WHAT TO DO:
Only the lines from the beginning of the entries through the one with "# Android-Java Language" should be written out, please, exactly and without any pictures.

Collected data:
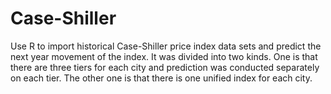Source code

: # Case-Shiller
Use R to import historical Case-Shiller price index data sets and predict the next year movement of the index. It was divided into two kinds. One is that there are three tiers for each city and prediction was conducted separately on each tier. The other one is that there is one unified index for each city. 
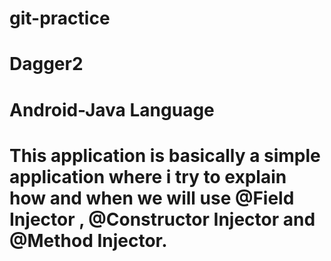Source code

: # git-practice
# Dagger2
# Android-Java Language
# This application is basically a simple application where i try to explain how and when we will use @Field Injector , @Constructor Injector and @Method Injector.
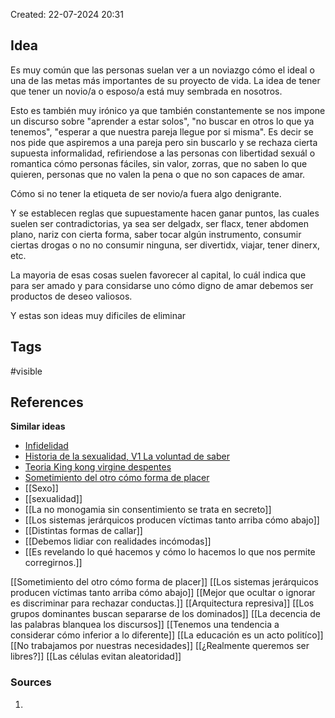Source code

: Created: 22-07-2024 20:31

## <span class="pink"> **Idea** </span>

Es muy común que las personas suelan ver a un noviazgo cómo el ideal o una de las metas más importantes de su proyecto de vida. La idea de tener que tener un novio/a o esposo/a está muy sembrada en nosotros.

Esto es también muy irónico ya que también constantemente se nos impone un discurso sobre "aprender a estar solos", "no buscar en otros lo que ya tenemos", "esperar a que nuestra pareja llegue por si misma". Es decir se nos pide que aspiremos a una pareja pero sin buscarlo y se rechaza cierta supuesta informalidad, refiriendose a las personas con libertidad sexuál o romantica cómo personas fáciles, sin valor, zorras, que no saben lo que quieren, personas que no valen la pena o que no son capaces de amar.

Cómo si no tener la etiqueta de ser novio/a fuera algo denigrante.

Y se establecen reglas que supuestamente hacen ganar puntos, las cuales suelen ser contradictorias, ya sea ser delgadx, ser flacx, tener abdomen plano, nariz con cierta forma, saber tocar algún instrumento, consumir ciertas drogas o no no consumir ninguna, ser divertidx, viajar, tener dinerx, etc.

La mayoria de esas cosas suelen favorecer al capital, lo cuál indica que para ser amado y para considarse uno cómo digno de amar debemos ser productos de deseo valiosos.


Y estas son ideas muy dificiles de eliminar

## <span class="orange"> **Tags**</span>
<span class="tag"> #visible</span> 

## <span class="green"> **References**</span>
<span class="blue"> **Similar ideas** </span>
- [Infidelidad](app://obsidian.md/Infidelidad)
- [Historia de la sexualidad, V1 La voluntad de saber](app://obsidian.md/Historia%20de%20la%20sexualidad,%20V1%20La%20voluntad%20de%20saber)
- [Teoria King kong virgine despentes](app://obsidian.md/Teoria%20King%20kong%20virgine%20despentes)
- [Sometimiento del otro cómo forma de placer](app://obsidian.md/Sometimiento%20del%20otro%20c%C3%B3mo%20forma%20de%20placer)
- [[Sexo]]
- [[sexualidad]]
- [[La no monogamia sin consentimiento se trata en secreto]]
- [[Los sistemas jerárquicos producen víctimas tanto arriba cómo abajo]]
- [[Distintas formas de callar]]
- [[Debemos lidiar con realidades incómodas]]
- [[Es revelando lo qué hacemos y cómo lo hacemos lo que nos permite corregirnos.]]

[[Sometimiento del otro cómo forma de placer]]
[[Los sistemas jerárquicos producen víctimas tanto arriba cómo abajo]]
[[Mejor que ocultar o ignorar es discriminar para rechazar conductas.]]
[[Arquitectura represiva]]
[[Los grupos dominantes buscan separarse de los dominados]]
[[La decencia de las palabras blanquea los discursos]]
[[Tenemos una tendencia a considerar cómo inferior a lo diferente]]
[[La educación es un acto politíco]]
[[No trabajamos por nuestras necesidades]]
[[¿Realmente queremos ser libres?]]
[[Las células evitan aleatoridad]]
### <span class="purple"> **Sources**</span>
1. 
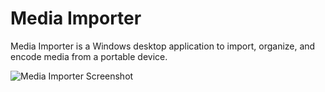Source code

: # Media Importer

Media Importer is a Windows desktop application to import, organize, and encode media from a portable device.

![Media Importer Screenshot](https://github.com/ecnepsnai/MediaImporter/assets/1607109/9dc282b5-1468-40cf-b4c3-a56085e2dc14)
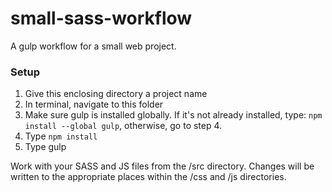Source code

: # small-sass-workflow
A gulp workflow for a small web project.

### Setup

1. Give this enclosing directory a project name
2. In terminal, navigate to this folder
3. Make sure gulp is installed globally. If it's not already installed, type: `npm install --global gulp`, otherwise, go to step 4.
4. Type `npm install`
5. Type gulp

Work with your SASS and JS files from the /src directory. Changes will be written to the appropriate places within the /css and /js directories.
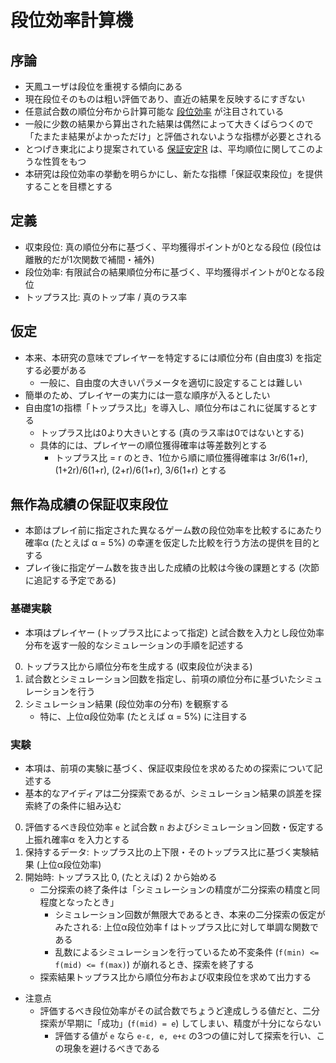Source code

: # 段位効率計算機

## 序論
* 天鳳ユーザは段位を重視する傾向にある
* 現在段位そのものは粗い評価であり、直近の結果を反映するにすぎない
* 任意試合数の順位分布から計算可能な [段位効率](http://tenhou.net/man/#RANKING) が注目されている
* 一般に少数の結果から算出された結果は偶然によって大きくばらつくので「たまたま結果がよかっただけ」と評価されないような指標が必要とされる
* とつげき東北により提案されている [保証安定R](http://totutohoku.b23.coreserver.jp/hp/SLtotu14.htm) は、平均順位に関してこのような性質をもつ
* 本研究は段位効率の挙動を明らかにし、新たな指標「保証収束段位」を提供することを目標とする

## 定義
* 収束段位: 真の順位分布に基づく、平均獲得ポイントが0となる段位 (段位は離散的だが1次関数で補間・補外)
* 段位効率: 有限試合の結果順位分布に基づく、平均獲得ポイントが0となる段位
* トップラス比: 真のトップ率 / 真のラス率

## 仮定
* 本来、本研究の意味でプレイヤーを特定するには順位分布 (自由度3) を指定する必要がある
    * 一般に、自由度の大きいパラメータを適切に設定することは難しい
* 簡単のため、プレイヤーの実力には一意な順序が入るとしたい
* 自由度1の指標「トップラス比」を導入し、順位分布はこれに従属するとする
    * トップラス比は0より大きいとする (真のラス率は0ではないとする)
    * 具体的には、プレイヤーの順位獲得確率は等差数列とする
        * トップラス比 = r のとき、1位から順に順位獲得確率は 3r/6(1+r), (1+2r)/6(1+r), (2+r)/6(1+r), 3/6(1+r) とする

## 無作為成績の保証収束段位
* 本節はプレイ前に指定された異なるゲーム数の段位効率を比較するにあたり確率α (たとえば α = 5%) の幸運を仮定した比較を行う方法の提供を目的とする
* プレイ後に指定ゲーム数を抜き出した成績の比較は今後の課題とする (次節に追記する予定である)

### 基礎実験
* 本項はプレイヤー (トップラス比によって指定) と試合数を入力とし段位効率分布を返す一般的なシミュレーションの手順を記述する

0. トップラス比から順位分布を生成する (収束段位が決まる)
0. 試合数とシミュレーション回数を指定し、前項の順位分布に基づいたシミュレーションを行う
0. シミュレーション結果 (段位効率の分布) を観察する
    * 特に、上位α段位効率 (たとえば α = 5%) に注目する

### 実験
* 本項は、前項の実験に基づく、保証収束段位を求めるための探索について記述する
* 基本的なアイディアは二分探索であるが、シミュレーション結果の誤差を探索終了の条件に組み込む

0. 評価するべき段位効率 `e` と試合数 `n` およびシミュレーション回数・仮定する上振れ確率α を入力とする
0. 保持するデータ: トップラス比の上下限・そのトップラス比に基づく実験結果 (上位α段位効率)
0. 開始時: トップラス比 0, (たとえば) 2 から始める
    * 二分探索の終了条件は「シミュレーションの精度が二分探索の精度と同程度となったとき」
        * シミュレーション回数が無限大であるとき、本来の二分探索の仮定がみたされる: 上位α段位効率 f はトップラス比に対して単調な関数である
        * 乱数によるシミュレーションを行っているため不変条件 (`f(min) <= f(mid) <= f(max)`) が崩れるとき、探索を終了する
    * 探索結果トップラス比から順位分布および収束段位を求めて出力する
* 注意点
    * 評価するべき段位効率がその試合数でちょうど達成しうる値だと、二分探索が早期に「成功」(`f(mid) = e`) してしまい、精度が十分にならない
        * 評価する値が `e` なら `e-ε, e, e+ε` の3つの値に対して探索を行い、この現象を避けるべきである


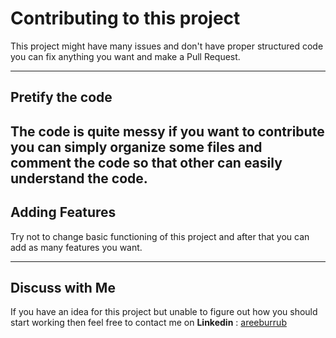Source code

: # Contributing to this project
This project might have many issues and don't have proper structured code you can fix anything you want and make a Pull Request.

---
## Pretify the code
The code is quite messy if you want to contribute you can simply organize some files and comment the code so that other can easily understand the code.
---

## Adding Features
Try not to change basic functioning of this project and after that you can add as many features you want.

---
## Discuss with Me
If you have an idea for this project but unable to figure out how you should start working then feel free to contact me on **Linkedin** : [areeburrub](https://www.linkedin.com/in/areeburrub/)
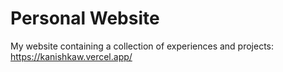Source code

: # Personal Website

My website containing a collection of experiences and projects: https://kanishkaw.vercel.app/
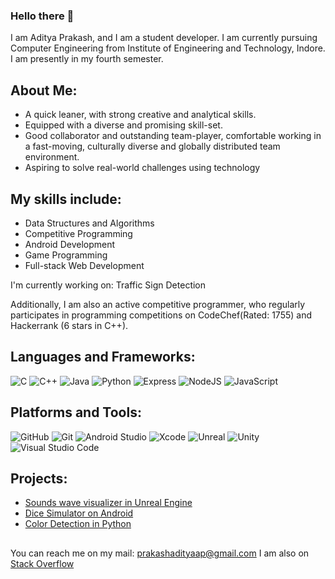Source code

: ### Hello there 👋

I am Aditya Prakash, and I am a student developer. I am currently pursuing Computer Engineering from Institute of Engineering and Technology, Indore. I am presently in my fourth semester.

## About Me:
- A quick leaner, with strong creative and analytical skills.
- Equipped with a diverse and promising skill-set.
- Good collaborator and outstanding team-player, comfortable working in a fast-moving, culturally diverse and globally distributed team environment.
- Aspiring to solve real-world challenges using technology

## My skills include:
- Data Structures and Algorithms
- Competitive Programming
- Android Development
- Game Programming
- Full-stack Web Development

I'm currently working on: Traffic Sign Detection

Additionally, I am also an active competitive programmer, who regularly participates in programming competitions on CodeChef(Rated: 1755) and Hackerrank (6 stars in C++). 

## Languages and Frameworks:
![C](https://img.shields.io/badge/C-27338e?style=flat-square&logo=c&logoColor=white)
![C++](https://img.shields.io/badge/C++-649ad2?style=flat-square&logo=c%2B%2B&logoColor=white)
![Java](https://img.shields.io/badge/-Java-important?style=flat-square&logo=Java&logoColor=white)
![Python](https://img.shields.io/badge/Python-3776AB?style=flat-square&logo=Python&logoColor=white)
![Express](https://img.shields.io/badge/-Express-success?style=flat-square&logo=Express&logoColor=white)
![NodeJS](https://img.shields.io/badge/Node.js-fffff?style=flat-square&logo=Node.js&logoColor=fffff)
![JavaScript](https://img.shields.io/badge/Javascript-ffcb2c?style=flat-square&logo=Javascript&logoColor=white)

## Platforms and Tools:

![GitHub](https://img.shields.io/badge/GitHub-181717?style=flat-square&logo=github)
![Git](https://img.shields.io/badge/Git-F05032?style=flat-square&logo=Git&logoColor=white)
![Android Studio](https://img.shields.io/badge/Android_Studio-3DDC84?style=flat-square&logo=Android-Studio&logoColor=ffffff)
![Xcode](https://img.shields.io/badge/Xcode-007ACC?style=flat-square&logo=Xcode&logoColor=white)
![Unreal](https://img.shields.io/badge/Unreal-181717?style=flat-square&logo=Unreal-Engine&logoColor=white)
![Unity](https://img.shields.io/badge/Unity-202020?style=flat-square&logo=Unity&logoColor=white)
![Visual Studio Code](https://img.shields.io/badge/Visual_Studio_Code-007ACC?style=flat-square&logo=Visual-Studio-Code&logoColor=white)

## Projects:
- [Sounds wave visualizer in Unreal Engine](https://github.com/AdityaPrakash-26/SoundWaveVisualizer)
- [Dice Simulator on Android](https://github.com/AdityaPrakash-26/DiceApp)
- [Color Detection in Python](https://github.com/AdityaPrakash-26/ColorDetectionProject)
##

You can reach me on my mail: prakashadityaap@gmail.com
I am also on [Stack Overflow](https://stackoverflow.com/users/12034477/aditya-prakash)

RESULT FOR THIS TASK:
Source code

: # Case-Shiller
Use R to import historical Case-Shiller price index data sets and predict the next year movement of the index. It was divided into two kinds. One is that there are three tiers for each city and prediction was conducted separately on each tier. The other one is that there is one unified index for each city. 
Source code

: # git-practice
# Dagger2
# Android-Java Language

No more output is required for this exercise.